We have discussed “liquid biopsy” for cancer screening several times in past news items. All these liquid biopsy techniques look for cancer cells or more commonly cell-free DNA in blood to try to discriminate people with cancer from those without. Current methods look for some combination of mutation patterns or DNA methylation patterns to make this discrimination but so far have proved susceptible to unacceptably high false negative and false positive test results.
A new approach reported in the journal Nature
is showing early promise of improved performance. Dr. Victor Velculescu, MD, PhD, professor of oncology at Johns Hopkins Kimmel Cancer Center, Baltimore, Maryland, explained that; "Our approach is very global — it looks broadly across the genome at what we call fragmentation profiles of cell-free DNA (cfDNA), and by analyzing these fragmentation profiles in the bloodstream, we can identify abnormalities genome-wide and avoid many of the pitfalls that have to do with specific mutations or other factors."
The researchers used this method to analyse the fragmentation profiles of 236 patients with breast, colorectal, lung, ovarian, pancreatic, gastric or bile duct cancer and 245 healthy individuals. A machine learning model that incorporated genome-wide fragmentation features had sensitivities of detection ranging from 57% to more than 99% among seven cancer types at 98% specificity, with an overall area under the curve value of 0.94. Fragmentation profiles could be used to identify the tissue of origin of the cancers to a limited number of sites in 75% of cases. The cancers studied were early stage breast, colorectal, lung, ovarian, pancreatic, gastric, or bile duct cancers. The specificity of the test in this limited study was 98% meaning that only four healthy controls received false-positive test results.

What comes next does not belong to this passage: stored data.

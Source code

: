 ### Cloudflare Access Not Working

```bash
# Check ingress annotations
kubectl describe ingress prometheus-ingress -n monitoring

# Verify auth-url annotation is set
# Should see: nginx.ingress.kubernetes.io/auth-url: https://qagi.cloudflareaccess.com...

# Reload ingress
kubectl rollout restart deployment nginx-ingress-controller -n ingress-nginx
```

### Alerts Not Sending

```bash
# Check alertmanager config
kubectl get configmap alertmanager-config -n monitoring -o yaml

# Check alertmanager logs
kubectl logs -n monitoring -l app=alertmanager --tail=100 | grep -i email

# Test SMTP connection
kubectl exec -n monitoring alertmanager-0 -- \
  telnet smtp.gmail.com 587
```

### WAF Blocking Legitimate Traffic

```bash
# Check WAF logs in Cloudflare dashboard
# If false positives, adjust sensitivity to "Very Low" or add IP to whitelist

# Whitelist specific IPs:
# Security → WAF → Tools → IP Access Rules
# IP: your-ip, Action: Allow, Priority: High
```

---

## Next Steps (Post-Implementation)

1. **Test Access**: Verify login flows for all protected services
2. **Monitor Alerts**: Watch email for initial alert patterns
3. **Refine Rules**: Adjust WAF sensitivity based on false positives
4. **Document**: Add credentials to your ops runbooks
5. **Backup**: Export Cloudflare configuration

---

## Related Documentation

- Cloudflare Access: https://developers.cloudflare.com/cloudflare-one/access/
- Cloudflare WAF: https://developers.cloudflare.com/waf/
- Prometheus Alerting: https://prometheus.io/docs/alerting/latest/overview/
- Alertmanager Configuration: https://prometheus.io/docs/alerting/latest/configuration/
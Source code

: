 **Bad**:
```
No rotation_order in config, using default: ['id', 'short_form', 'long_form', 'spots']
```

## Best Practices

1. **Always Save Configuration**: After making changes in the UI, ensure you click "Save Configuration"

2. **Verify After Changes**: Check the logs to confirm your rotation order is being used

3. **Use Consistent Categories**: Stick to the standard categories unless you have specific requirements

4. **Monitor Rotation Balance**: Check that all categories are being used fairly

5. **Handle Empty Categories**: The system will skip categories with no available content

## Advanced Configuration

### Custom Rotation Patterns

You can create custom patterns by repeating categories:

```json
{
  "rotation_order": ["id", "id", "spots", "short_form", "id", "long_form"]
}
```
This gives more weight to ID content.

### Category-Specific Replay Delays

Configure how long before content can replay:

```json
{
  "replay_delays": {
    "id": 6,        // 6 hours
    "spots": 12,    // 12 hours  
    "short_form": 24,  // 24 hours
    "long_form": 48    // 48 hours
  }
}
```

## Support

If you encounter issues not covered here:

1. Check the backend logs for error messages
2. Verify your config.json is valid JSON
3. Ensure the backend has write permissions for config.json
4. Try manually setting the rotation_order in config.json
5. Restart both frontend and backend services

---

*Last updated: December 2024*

The researchers have called their test DELFI (DNA Evaluation of Fragments for Early Interception). While these results are promising, they need to be confirmed in a much larger clinical trial where the clinical status of the subjects is unknow prior to testing. In the longer term, studies will have to determine whether test results and subsequent treatment does result in clinical benefit to patients.
On the positive side, the researchers say that the test uses existing DNA sequencing technology and so should not be too expensive. Since the technique uses machine learning, it is also likely that the performance of the test will improve as more patients are tested and the learning database expands.
Screening tests like this will always perform better in subjects whose pre-test probability of having cancer is higher than the general population. Thus, it is likely to be used first in people with genetic syndromes that put them at higher risk of having cancer or perhaps in smokers who are at higher risk of developing lung and some other cancers.